* [WHAT YOU HAVE TO DO]:
Determine how many lines in the material below contain the string "interoperate", then state only that count.

* [EXTRACTED INFORMATION]:
━━━━━━
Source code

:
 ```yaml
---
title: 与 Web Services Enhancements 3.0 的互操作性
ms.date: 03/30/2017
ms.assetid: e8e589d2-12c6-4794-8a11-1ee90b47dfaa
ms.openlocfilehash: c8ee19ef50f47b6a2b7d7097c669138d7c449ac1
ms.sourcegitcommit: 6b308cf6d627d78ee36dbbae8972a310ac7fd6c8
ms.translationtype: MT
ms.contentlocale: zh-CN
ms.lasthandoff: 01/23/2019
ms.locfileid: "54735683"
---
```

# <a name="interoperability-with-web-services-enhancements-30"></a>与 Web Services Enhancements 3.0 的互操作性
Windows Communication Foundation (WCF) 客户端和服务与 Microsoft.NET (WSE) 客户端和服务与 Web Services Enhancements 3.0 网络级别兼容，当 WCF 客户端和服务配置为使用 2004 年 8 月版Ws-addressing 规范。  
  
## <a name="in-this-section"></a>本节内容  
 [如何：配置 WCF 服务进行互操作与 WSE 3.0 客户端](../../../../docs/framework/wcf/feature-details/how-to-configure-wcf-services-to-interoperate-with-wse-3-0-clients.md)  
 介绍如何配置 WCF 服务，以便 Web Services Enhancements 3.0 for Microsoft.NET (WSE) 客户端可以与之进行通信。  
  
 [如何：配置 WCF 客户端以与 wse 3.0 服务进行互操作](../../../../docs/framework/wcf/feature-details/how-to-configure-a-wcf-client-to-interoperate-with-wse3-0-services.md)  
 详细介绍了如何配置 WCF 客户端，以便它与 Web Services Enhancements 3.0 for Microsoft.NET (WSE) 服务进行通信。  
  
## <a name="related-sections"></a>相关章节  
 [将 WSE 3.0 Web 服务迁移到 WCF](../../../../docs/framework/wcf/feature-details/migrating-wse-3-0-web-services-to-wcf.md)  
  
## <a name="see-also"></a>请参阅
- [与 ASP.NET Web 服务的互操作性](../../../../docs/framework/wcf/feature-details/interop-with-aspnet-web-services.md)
━━━━━━
* [YOUR RESPONSE]:
2